Only a number is expected in reply: the number of lines below that include the word "aspect".
(Supplied records)
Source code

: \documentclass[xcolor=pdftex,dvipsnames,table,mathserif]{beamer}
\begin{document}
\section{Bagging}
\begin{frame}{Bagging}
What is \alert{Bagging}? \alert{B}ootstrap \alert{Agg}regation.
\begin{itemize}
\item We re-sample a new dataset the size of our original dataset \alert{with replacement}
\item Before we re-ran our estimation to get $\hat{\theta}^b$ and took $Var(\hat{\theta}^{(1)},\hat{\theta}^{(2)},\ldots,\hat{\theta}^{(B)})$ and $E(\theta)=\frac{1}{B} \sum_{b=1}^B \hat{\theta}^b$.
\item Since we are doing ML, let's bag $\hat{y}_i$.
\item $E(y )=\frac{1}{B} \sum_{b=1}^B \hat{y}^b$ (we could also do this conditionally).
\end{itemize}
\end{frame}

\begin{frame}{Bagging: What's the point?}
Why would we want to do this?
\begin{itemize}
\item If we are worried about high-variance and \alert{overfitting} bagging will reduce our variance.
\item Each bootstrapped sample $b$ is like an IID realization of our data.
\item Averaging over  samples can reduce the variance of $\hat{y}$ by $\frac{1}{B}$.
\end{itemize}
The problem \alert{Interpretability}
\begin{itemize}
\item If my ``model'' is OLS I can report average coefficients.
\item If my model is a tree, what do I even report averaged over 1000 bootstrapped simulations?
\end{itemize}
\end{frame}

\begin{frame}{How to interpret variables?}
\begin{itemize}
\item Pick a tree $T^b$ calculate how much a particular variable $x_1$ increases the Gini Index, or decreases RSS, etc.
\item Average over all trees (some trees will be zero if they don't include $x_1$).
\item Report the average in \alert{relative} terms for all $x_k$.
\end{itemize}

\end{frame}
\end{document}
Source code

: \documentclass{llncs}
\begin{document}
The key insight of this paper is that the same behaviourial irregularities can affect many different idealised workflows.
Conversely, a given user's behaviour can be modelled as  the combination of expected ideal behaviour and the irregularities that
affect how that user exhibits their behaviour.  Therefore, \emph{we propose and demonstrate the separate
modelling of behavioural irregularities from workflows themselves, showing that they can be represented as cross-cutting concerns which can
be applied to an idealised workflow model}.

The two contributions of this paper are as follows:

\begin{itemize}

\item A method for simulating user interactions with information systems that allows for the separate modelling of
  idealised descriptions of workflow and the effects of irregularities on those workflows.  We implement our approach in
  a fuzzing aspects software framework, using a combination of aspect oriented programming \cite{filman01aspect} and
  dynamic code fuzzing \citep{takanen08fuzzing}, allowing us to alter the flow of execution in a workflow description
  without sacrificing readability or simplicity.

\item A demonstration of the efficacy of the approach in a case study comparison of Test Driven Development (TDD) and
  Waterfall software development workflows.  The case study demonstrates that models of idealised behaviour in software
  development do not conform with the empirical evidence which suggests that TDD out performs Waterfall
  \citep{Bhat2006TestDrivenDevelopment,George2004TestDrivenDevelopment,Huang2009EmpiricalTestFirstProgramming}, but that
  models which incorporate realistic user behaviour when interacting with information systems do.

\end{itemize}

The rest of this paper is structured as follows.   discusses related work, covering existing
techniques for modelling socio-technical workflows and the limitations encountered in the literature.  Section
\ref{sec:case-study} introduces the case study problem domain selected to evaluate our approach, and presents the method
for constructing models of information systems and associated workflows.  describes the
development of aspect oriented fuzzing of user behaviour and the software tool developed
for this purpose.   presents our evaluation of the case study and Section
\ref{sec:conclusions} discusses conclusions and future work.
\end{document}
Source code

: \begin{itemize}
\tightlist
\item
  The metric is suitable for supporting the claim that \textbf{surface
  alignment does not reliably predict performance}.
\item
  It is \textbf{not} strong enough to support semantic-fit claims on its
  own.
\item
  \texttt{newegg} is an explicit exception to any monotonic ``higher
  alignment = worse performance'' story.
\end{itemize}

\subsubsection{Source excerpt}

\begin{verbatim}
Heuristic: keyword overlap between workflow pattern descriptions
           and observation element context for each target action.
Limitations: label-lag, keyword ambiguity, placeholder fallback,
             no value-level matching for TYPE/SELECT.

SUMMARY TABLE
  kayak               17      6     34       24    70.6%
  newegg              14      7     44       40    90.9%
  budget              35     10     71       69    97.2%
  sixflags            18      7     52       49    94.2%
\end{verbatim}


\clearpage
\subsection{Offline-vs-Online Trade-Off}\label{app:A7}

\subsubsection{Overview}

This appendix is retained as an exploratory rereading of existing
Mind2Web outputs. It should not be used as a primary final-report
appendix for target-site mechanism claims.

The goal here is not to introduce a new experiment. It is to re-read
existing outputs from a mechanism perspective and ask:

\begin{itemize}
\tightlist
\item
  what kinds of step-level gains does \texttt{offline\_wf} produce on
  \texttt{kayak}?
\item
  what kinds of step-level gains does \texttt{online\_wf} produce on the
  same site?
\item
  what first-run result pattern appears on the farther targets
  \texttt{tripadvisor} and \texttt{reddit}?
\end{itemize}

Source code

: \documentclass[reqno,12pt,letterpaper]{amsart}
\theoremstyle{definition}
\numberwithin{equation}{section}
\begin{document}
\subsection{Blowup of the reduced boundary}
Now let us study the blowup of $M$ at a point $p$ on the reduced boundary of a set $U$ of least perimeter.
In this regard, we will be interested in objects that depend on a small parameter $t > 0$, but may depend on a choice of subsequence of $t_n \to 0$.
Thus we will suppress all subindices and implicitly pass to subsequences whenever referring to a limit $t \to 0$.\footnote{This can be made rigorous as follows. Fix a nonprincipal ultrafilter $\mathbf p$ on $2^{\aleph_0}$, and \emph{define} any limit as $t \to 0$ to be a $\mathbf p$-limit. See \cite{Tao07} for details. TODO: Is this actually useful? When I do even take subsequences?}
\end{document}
(End Supplied records)
Exercise result: 2